By Berry Craig/For The Sentinel
Murray State University historian Brian Clardy said that Confederate monuments are the most visible symbol of the Lost Cause myth, which holds that slaves were universally happy in bondage and that slavery had little or nothing to do with the Civil War. Myth-makers and preservers, he added, also claim the Confederacy was based on “states’ rights” and that the North forced the South to fight to defend those “rights.”
Clardy said that by “states’ rights” the Confederates meant the right of states to sanction slavery. (White Southerners also cried “states’ rights” in defense of Jim Crow segregation and Black disenfranchisement.)
Retired Morehead State University historian John Hennen said that after Reconstruction — when the Jim Crow era started — “there was a conscious effort by white Southerners to deny that the Civil War had anything to do with slavery. Oh, no, they said they fought in defense of local sovereignty.” He said “states’ rights” in the antebellum South meant preserving slavery and white supremacy. (In the 1960s, Congress passed landmark civil rights legislation aimed at ending Jim Crow racism.)

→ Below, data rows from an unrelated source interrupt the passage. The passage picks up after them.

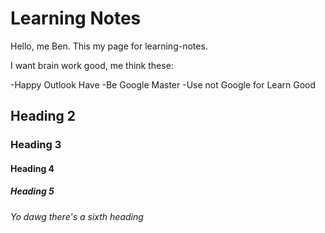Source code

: # Learning Notes

Hello, me Ben. This my page for learning-notes.

I want brain work good, me think these:

-Happy Outlook Have
-Be Google Master
-Use not Google for Learn Good

## Heading 2

### Heading 3

#### Heading 4

##### Heading 5

###### Yo dawg there's a sixth heading
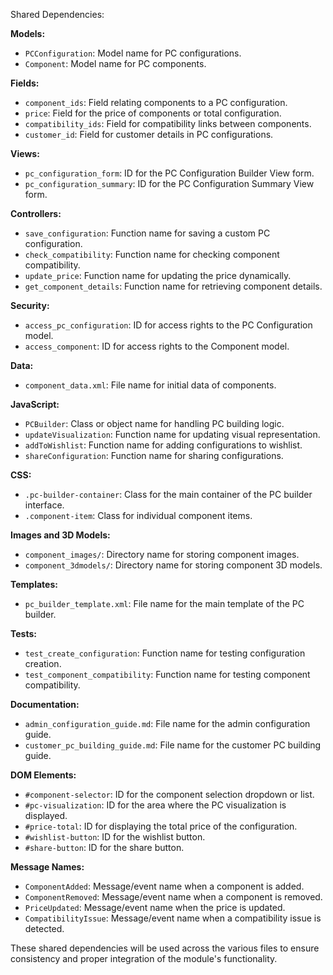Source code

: Shared Dependencies:

**Models:**
- `PCConfiguration`: Model name for PC configurations.
- `Component`: Model name for PC components.

**Fields:**
- `component_ids`: Field relating components to a PC configuration.
- `price`: Field for the price of components or total configuration.
- `compatibility_ids`: Field for compatibility links between components.
- `customer_id`: Field for customer details in PC configurations.

**Views:**
- `pc_configuration_form`: ID for the PC Configuration Builder View form.
- `pc_configuration_summary`: ID for the PC Configuration Summary View form.

**Controllers:**
- `save_configuration`: Function name for saving a custom PC configuration.
- `check_compatibility`: Function name for checking component compatibility.
- `update_price`: Function name for updating the price dynamically.
- `get_component_details`: Function name for retrieving component details.

**Security:**
- `access_pc_configuration`: ID for access rights to the PC Configuration model.
- `access_component`: ID for access rights to the Component model.

**Data:**
- `component_data.xml`: File name for initial data of components.

**JavaScript:**
- `PCBuilder`: Class or object name for handling PC building logic.
- `updateVisualization`: Function name for updating visual representation.
- `addToWishlist`: Function name for adding configurations to wishlist.
- `shareConfiguration`: Function name for sharing configurations.

**CSS:**
- `.pc-builder-container`: Class for the main container of the PC builder interface.
- `.component-item`: Class for individual component items.

**Images and 3D Models:**
- `component_images/`: Directory name for storing component images.
- `component_3dmodels/`: Directory name for storing component 3D models.

**Templates:**
- `pc_builder_template.xml`: File name for the main template of the PC builder.

**Tests:**
- `test_create_configuration`: Function name for testing configuration creation.
- `test_component_compatibility`: Function name for testing component compatibility.

**Documentation:**
- `admin_configuration_guide.md`: File name for the admin configuration guide.
- `customer_pc_building_guide.md`: File name for the customer PC building guide.

**DOM Elements:**
- `#component-selector`: ID for the component selection dropdown or list.
- `#pc-visualization`: ID for the area where the PC visualization is displayed.
- `#price-total`: ID for displaying the total price of the configuration.
- `#wishlist-button`: ID for the wishlist button.
- `#share-button`: ID for the share button.

**Message Names:**
- `ComponentAdded`: Message/event name when a component is added.
- `ComponentRemoved`: Message/event name when a component is removed.
- `PriceUpdated`: Message/event name when the price is updated.
- `CompatibilityIssue`: Message/event name when a compatibility issue is detected.

These shared dependencies will be used across the various files to ensure consistency and proper integration of the module's functionality.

In his 2001 book, Apostles of Disunion: Southern Secession Commissioners and the Causes of the Civil War, historian Charles B. Dew wrote that after the Confederates lost the Civil War, many of their civilian and military leaders wrote memoirs, in which they maintained “that slavery had absolutely nothing to do with the South’s drive for independence.” He added that their whitewash is being applied by “neo-Confederate writers and partisans of the present day.”

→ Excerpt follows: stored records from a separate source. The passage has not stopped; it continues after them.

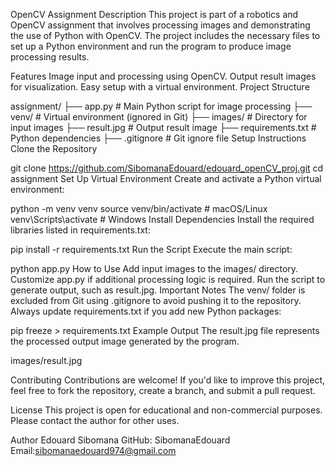 OpenCV Assignment
Description
This project is part of a robotics and OpenCV assignment that involves processing images and demonstrating the use of Python with OpenCV. The project includes the necessary files to set up a Python environment and run the program to produce image processing results.

Features
Image input and processing using OpenCV.
Output result images for visualization.
Easy setup with a virtual environment.
Project Structure

assignment/
├── app.py                 # Main Python script for image processing
├── venv/                  # Virtual environment (ignored in Git)
├── images/                # Directory for input images
├── result.jpg             # Output result image
├── requirements.txt       # Python dependencies
├── .gitignore             # Git ignore file
Setup Instructions
Clone the Repository


git clone https://github.com/SibomanaEdouard/edouard_openCV_proj.git
cd assignment
Set Up Virtual Environment
Create and activate a Python virtual environment:

python -m venv venv
source venv/bin/activate   # macOS/Linux
venv\Scripts\activate      # Windows
Install Dependencies
Install the required libraries listed in requirements.txt:

pip install -r requirements.txt
Run the Script
Execute the main script:

python app.py
How to Use
Add input images to the images/ directory.
Customize app.py if additional processing logic is required.
Run the script to generate output, such as result.jpg.
Important Notes
The venv/ folder is excluded from Git using .gitignore to avoid pushing it to the repository.
Always update requirements.txt if you add new Python packages:

pip freeze > requirements.txt
Example Output
The result.jpg file represents the processed output image generated by the program.

images/result.jpg

Contributing
Contributions are welcome! If you'd like to improve this project, feel free to fork the repository, create a branch, and submit a pull request.

License
This project is open for educational and non-commercial purposes. Please contact the author for other uses.

Author
Edouard Sibomana
GitHub: SibomanaEdouard
Email:sibomanaedouard974@gmail.com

In his book, Dew quoted the Confederates themselves on what prompted secession and the creation of the Confederacy.
Jefferson Davis praised slavery as a worthy institution by which “a superior race” had transformed “brutal savages into docile, intelligent and civilized agricultural laborers.”
Vice President Alexander H. Stephens was thankful the Confederacy was based “upon the great truth that the negro is not equal to the white man; that slavery, subordination to the superior race, is his natural and moral condition.” He added that the Confederate States of America was, therefore, “the first Government ever instituted upon principles in strict conformity to nature and the ordination of Providence…”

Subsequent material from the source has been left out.